**Your objective:** Look through the data below and say how many of its lines contain "align", adding nothing else.

[Source records]
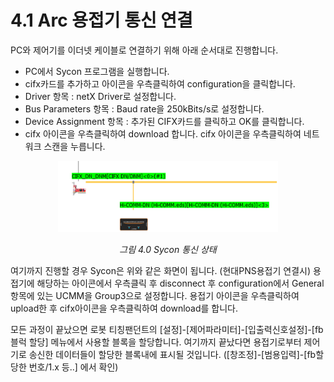 ﻿# 4.1 Arc 용접기 통신 연결


PC와 제어기를 이더넷 케이블로 연결하기 위해 아래 순서대로 진행합니다.

- PC에서 Sycon 프로그램을 실행합니다. 
- cifx카드를 추가하고 아이콘을 우측클릭하여 configuration을 클릭합니다.  
- Driver 항목 : netX Driver로 설정합니다.  
- Bus Parameters 항목 : Baud rate을 250kBits/s로 설정합니다.  
- Device Assignment 항목 : 추가된 CIFX카드를 클릭하고 OK를 클릭합니다.    
- cifx 아이콘을 우측클릭하여 download 합니다. cifx 아이콘을 우측클릭하여 네트워크 스캔을 누릅니다.

<p align="center">
 <img src="../../_assets/4_1.png" width="70%"></img>
 <em><p align="center">그림 4.0 Sycon 통신 상태</p></em>
</p> 
 
여기까지 진행할 경우 Sycon은 위와 같은 화면이 됩니다. (현대PNS용접기 연결시)
용접기에 해당하는 아이콘에서 우측클릭 후 disconnect 후 configuration에서 General항목에 있는 UCMM을 Group3으로 설정합니다.  용접기 아이콘을 우측클릭하여 upload한 후 cifx아이콘을 우측클릭하여 download를 합니다.

모든 과정이 끝났으면 로봇 티칭팬던트의 [설정]-[제어파라미터]-[입출력신호설정]-[fb블럭 할당] 메뉴에서 사용할 블록을 할당합니다. 여기까지 끝났다면 용접기로부터 제어기로 송신한 데이터들이 할당한 블록내에 표시될 것입니다. ([창조정]-[범용입력]-[fb할당한 번호/1.x 등..] 에서 확인)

**Answer to this exercise:** 2